[What to do] Going through the data, count each line that has the word "installed". Reply with the total and nothing more.

[Data in this exercise]
- - - - - - -
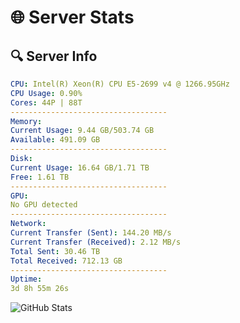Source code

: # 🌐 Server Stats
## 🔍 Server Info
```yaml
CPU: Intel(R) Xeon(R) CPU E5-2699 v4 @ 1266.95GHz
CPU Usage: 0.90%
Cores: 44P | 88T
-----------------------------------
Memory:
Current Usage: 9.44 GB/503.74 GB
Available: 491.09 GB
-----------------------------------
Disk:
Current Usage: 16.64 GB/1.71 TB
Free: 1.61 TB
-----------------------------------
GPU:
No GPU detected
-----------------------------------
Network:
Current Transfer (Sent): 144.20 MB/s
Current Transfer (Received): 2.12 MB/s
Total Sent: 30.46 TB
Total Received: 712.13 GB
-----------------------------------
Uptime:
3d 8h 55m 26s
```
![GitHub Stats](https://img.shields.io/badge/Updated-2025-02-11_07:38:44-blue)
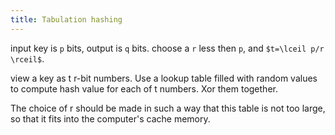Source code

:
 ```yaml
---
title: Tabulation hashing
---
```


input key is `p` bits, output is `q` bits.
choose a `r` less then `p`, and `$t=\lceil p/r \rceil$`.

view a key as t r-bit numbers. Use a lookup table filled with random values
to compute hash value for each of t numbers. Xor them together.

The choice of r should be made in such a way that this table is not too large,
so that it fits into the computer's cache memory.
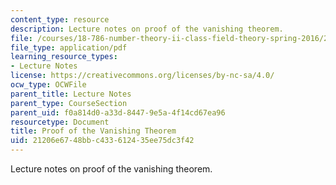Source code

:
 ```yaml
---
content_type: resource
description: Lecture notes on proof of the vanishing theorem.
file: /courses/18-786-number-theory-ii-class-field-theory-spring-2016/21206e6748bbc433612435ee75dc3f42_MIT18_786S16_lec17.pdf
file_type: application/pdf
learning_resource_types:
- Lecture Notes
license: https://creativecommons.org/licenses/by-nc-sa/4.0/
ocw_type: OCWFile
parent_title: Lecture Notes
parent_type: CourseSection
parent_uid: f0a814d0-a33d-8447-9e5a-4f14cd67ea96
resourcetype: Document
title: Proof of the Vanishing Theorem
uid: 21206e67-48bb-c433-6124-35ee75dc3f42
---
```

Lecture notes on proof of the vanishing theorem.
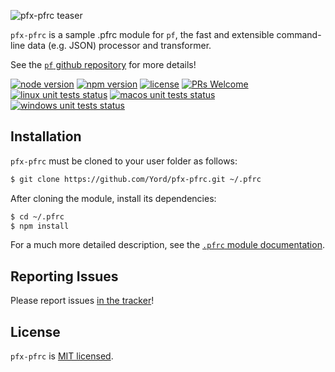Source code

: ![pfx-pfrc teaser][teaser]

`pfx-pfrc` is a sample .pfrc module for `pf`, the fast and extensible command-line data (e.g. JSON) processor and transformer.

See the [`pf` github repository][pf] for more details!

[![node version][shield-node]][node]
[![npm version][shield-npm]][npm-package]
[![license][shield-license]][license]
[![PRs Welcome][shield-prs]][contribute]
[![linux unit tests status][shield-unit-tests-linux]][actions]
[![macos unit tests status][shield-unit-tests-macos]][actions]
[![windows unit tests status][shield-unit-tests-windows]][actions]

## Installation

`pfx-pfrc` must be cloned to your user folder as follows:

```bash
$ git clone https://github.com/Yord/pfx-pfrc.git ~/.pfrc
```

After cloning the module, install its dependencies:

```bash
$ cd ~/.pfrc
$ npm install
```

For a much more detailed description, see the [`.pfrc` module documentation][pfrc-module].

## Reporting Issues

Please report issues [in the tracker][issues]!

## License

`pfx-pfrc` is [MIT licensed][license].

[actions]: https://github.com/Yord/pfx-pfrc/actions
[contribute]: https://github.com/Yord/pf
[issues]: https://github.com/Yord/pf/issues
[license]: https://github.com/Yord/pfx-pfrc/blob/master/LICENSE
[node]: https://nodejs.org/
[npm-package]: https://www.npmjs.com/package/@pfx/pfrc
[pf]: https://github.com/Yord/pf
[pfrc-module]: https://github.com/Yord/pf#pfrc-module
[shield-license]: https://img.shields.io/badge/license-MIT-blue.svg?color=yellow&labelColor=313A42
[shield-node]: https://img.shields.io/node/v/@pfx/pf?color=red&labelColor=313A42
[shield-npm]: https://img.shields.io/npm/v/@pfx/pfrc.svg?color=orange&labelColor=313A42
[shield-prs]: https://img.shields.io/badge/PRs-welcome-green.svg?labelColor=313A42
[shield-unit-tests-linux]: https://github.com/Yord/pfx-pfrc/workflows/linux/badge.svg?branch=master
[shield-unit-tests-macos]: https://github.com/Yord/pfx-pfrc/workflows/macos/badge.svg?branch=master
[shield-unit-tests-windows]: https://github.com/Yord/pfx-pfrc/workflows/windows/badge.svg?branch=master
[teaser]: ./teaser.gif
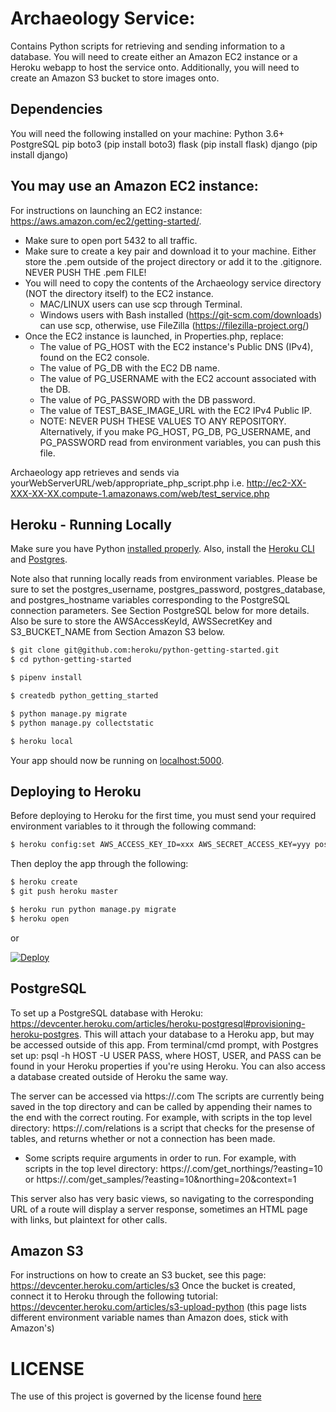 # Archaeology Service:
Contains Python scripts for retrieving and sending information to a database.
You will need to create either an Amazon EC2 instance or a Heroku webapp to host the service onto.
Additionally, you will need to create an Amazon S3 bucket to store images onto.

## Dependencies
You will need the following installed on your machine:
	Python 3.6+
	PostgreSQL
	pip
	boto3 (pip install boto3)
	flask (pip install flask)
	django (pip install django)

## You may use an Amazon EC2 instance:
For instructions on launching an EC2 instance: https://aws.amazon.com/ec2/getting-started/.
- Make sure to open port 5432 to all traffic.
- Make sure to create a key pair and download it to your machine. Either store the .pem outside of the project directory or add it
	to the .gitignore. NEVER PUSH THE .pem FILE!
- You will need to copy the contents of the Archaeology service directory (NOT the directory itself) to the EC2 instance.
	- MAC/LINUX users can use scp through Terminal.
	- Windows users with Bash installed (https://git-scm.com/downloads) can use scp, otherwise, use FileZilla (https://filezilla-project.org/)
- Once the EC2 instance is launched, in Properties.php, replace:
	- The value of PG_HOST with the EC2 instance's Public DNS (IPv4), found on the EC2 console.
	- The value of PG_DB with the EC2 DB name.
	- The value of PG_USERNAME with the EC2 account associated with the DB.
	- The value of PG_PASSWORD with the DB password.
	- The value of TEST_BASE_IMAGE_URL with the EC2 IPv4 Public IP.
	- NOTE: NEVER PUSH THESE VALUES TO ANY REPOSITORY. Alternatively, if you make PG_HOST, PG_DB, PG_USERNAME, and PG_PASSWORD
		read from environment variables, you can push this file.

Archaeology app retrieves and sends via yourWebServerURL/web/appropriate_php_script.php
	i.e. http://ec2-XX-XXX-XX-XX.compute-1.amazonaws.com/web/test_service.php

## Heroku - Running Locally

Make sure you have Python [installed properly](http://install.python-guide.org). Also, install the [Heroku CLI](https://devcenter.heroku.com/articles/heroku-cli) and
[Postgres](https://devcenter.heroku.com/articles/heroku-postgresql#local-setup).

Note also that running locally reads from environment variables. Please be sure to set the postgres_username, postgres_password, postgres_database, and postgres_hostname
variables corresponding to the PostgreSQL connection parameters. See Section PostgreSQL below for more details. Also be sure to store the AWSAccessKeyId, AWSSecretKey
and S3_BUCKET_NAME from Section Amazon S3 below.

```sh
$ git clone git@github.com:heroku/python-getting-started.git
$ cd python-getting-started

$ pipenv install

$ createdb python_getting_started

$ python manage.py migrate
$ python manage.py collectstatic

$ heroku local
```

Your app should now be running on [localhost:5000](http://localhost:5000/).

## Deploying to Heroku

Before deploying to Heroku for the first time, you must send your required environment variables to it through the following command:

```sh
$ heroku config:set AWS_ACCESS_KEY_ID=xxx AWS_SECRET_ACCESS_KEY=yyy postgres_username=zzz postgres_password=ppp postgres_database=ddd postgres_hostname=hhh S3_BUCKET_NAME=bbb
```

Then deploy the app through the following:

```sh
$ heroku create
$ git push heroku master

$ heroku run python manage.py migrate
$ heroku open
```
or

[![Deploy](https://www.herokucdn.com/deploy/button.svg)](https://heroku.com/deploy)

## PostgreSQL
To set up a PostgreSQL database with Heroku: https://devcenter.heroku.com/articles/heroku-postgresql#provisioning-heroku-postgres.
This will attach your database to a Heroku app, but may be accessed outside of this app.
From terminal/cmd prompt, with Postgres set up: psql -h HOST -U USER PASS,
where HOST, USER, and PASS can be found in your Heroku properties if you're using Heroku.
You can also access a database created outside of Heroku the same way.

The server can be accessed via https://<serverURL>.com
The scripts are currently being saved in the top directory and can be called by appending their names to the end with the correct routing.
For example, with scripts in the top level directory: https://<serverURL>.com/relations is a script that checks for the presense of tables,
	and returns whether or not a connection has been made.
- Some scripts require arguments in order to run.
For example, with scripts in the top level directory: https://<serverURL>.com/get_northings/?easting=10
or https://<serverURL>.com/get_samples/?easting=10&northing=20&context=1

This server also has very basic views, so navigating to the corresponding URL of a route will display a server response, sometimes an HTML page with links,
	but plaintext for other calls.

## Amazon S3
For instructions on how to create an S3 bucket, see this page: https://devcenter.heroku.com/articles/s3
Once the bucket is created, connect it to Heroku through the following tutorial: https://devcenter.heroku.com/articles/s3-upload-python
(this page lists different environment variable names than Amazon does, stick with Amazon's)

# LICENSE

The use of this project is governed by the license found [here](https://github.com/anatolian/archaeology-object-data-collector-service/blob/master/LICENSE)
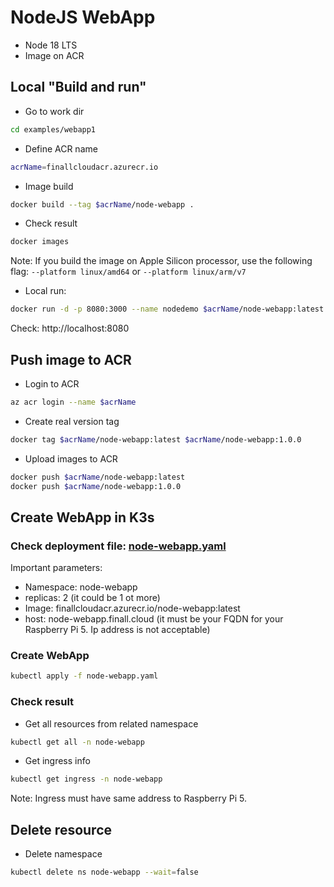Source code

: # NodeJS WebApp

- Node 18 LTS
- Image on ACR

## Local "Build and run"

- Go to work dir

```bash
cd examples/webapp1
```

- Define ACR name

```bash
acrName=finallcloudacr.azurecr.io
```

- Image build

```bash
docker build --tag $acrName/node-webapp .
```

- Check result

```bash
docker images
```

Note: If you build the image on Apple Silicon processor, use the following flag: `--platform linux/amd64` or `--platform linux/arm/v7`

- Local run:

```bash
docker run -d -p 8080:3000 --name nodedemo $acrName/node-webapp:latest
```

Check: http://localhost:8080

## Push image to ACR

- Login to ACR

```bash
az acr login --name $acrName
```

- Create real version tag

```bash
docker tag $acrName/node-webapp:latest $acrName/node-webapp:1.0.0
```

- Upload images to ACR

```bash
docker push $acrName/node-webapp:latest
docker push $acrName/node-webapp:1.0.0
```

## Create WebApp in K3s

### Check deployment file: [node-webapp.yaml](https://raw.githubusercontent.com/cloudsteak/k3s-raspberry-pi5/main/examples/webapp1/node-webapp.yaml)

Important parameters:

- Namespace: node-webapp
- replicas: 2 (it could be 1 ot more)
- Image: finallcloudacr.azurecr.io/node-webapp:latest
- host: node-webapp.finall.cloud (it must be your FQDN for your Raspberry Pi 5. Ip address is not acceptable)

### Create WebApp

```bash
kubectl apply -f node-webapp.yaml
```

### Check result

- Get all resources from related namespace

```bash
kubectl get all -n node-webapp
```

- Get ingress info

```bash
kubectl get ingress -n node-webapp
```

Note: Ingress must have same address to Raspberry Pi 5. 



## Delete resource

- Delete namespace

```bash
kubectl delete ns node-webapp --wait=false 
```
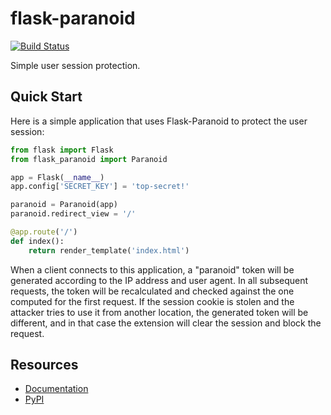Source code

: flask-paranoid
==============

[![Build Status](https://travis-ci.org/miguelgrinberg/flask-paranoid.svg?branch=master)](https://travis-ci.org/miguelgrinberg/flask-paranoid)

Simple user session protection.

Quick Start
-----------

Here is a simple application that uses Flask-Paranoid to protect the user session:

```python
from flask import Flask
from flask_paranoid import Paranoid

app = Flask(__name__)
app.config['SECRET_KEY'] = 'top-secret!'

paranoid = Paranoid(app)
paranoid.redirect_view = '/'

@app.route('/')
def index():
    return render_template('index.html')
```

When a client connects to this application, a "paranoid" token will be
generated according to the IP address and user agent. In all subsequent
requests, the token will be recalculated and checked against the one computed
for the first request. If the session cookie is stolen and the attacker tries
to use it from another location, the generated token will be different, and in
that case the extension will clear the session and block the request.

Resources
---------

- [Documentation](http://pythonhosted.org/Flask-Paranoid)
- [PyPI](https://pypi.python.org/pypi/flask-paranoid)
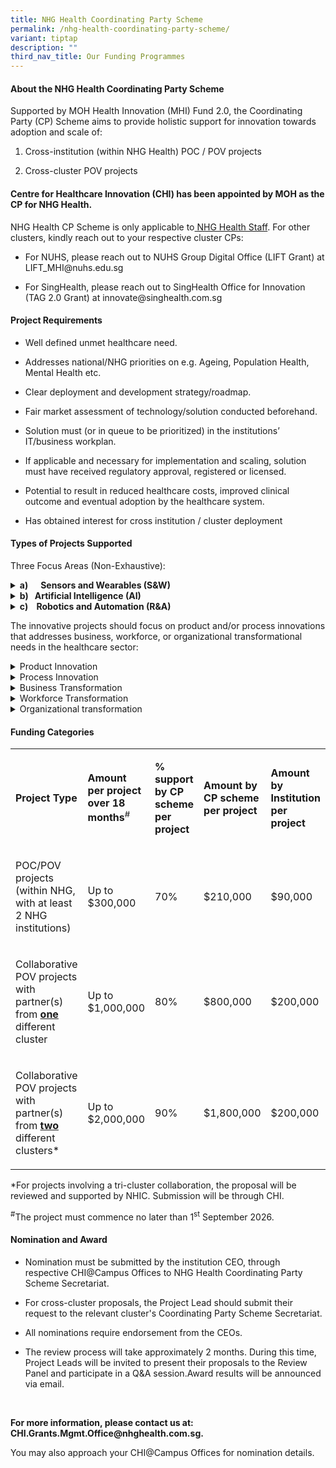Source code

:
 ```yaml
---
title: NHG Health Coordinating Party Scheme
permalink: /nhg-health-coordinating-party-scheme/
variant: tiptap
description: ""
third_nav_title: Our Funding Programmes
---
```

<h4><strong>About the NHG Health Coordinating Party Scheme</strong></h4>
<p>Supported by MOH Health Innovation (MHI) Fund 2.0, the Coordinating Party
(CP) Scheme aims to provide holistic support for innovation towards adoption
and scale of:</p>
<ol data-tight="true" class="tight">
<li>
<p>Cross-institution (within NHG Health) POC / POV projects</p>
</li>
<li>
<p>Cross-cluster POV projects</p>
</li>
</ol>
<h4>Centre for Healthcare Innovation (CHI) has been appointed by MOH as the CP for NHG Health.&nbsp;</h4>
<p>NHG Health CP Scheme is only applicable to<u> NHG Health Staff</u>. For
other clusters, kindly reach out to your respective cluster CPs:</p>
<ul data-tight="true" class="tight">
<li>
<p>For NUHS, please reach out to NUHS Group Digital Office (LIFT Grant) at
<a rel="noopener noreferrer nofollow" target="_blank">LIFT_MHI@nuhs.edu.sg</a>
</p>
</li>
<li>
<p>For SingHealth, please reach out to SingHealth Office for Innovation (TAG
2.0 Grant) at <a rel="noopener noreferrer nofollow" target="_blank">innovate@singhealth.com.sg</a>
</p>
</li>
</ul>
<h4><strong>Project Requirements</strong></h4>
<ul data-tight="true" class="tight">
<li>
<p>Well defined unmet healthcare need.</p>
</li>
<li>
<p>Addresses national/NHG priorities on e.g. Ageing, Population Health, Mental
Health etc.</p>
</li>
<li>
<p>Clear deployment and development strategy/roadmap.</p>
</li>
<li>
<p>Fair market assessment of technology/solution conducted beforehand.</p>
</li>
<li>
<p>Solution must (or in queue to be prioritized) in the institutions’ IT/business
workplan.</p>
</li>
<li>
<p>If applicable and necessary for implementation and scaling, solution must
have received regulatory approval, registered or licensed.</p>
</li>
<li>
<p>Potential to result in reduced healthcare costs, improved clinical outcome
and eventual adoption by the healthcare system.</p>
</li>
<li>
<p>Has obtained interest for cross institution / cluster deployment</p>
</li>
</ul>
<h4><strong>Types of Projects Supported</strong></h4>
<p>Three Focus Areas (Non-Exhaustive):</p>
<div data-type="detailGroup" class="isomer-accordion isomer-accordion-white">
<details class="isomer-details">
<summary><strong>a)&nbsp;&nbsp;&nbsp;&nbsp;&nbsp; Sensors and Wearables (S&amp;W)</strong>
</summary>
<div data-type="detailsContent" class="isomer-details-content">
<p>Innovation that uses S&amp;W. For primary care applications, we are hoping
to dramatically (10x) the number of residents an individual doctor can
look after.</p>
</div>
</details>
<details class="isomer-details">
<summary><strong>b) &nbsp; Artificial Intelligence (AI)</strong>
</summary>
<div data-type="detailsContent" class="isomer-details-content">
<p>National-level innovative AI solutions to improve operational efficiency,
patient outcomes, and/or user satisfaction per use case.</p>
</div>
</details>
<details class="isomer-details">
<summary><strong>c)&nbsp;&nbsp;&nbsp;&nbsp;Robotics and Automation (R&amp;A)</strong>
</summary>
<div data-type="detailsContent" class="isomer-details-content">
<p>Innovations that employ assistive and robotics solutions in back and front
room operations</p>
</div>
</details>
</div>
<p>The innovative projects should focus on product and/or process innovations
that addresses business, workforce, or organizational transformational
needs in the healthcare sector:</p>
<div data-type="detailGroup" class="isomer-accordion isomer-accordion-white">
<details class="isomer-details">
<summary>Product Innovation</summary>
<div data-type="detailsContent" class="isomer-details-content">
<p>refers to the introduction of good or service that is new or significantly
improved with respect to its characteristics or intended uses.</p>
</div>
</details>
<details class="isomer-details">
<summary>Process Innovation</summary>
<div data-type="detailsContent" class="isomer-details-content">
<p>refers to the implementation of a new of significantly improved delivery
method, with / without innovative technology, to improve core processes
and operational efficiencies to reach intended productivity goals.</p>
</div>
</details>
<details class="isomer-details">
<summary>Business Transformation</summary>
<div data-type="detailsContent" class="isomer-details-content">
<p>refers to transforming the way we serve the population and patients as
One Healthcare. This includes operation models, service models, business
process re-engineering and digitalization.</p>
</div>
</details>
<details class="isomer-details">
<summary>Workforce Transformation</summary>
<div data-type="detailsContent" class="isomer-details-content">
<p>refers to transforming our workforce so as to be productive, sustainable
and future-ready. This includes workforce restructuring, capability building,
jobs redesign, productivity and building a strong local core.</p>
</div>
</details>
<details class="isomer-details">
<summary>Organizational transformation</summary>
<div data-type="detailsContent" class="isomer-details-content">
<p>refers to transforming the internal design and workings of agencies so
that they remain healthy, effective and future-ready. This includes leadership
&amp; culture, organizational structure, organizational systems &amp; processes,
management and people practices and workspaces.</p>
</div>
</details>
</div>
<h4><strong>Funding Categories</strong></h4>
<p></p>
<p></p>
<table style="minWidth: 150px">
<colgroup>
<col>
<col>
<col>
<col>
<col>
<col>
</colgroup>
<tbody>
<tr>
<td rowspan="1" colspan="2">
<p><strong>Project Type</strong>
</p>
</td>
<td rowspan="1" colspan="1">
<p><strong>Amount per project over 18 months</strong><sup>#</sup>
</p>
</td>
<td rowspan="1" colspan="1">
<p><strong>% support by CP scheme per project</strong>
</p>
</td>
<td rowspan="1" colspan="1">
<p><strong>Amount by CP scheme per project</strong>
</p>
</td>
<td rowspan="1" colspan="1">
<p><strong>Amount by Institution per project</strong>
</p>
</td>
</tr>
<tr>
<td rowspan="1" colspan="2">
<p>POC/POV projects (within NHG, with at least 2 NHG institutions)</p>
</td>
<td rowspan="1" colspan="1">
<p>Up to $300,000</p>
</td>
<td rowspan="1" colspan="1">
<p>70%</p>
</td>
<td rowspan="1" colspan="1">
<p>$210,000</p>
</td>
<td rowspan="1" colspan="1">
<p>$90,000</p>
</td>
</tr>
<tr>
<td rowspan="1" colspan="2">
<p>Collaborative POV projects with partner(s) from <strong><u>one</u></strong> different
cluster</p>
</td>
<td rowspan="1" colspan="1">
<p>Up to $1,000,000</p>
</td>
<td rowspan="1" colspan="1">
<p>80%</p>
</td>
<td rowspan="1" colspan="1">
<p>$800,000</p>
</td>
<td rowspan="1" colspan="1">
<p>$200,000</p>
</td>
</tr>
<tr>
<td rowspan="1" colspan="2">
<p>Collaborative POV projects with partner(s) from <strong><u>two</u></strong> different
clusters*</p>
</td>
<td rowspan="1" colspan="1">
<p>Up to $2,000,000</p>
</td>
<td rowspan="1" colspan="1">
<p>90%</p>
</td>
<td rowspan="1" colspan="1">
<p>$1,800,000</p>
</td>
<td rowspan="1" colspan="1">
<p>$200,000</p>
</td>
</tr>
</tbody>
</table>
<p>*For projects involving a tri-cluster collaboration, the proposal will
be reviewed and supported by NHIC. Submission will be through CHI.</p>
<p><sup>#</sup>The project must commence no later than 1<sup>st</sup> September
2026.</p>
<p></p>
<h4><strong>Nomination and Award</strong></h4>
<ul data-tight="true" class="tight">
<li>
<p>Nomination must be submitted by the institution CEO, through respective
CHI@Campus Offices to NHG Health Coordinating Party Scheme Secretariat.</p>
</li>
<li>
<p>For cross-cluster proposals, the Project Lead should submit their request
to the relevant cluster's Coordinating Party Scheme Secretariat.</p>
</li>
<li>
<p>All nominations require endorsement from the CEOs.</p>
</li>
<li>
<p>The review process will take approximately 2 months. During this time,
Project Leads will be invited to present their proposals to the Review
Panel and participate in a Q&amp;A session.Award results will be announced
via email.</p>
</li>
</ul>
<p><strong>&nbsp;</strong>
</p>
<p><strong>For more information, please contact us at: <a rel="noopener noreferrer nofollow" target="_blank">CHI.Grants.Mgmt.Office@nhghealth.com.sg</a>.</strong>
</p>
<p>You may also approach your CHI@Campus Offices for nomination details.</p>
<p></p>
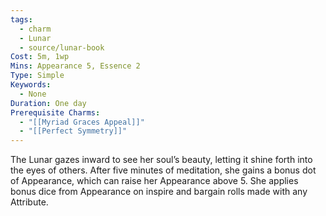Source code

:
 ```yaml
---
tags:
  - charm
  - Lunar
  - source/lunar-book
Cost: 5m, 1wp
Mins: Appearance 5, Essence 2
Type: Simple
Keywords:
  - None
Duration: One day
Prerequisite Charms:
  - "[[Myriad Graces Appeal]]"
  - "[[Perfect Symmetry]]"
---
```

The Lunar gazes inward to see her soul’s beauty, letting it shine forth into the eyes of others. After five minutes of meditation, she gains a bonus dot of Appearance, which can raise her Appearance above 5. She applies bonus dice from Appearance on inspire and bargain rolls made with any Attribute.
- - - - - - -
[Exercise response] 3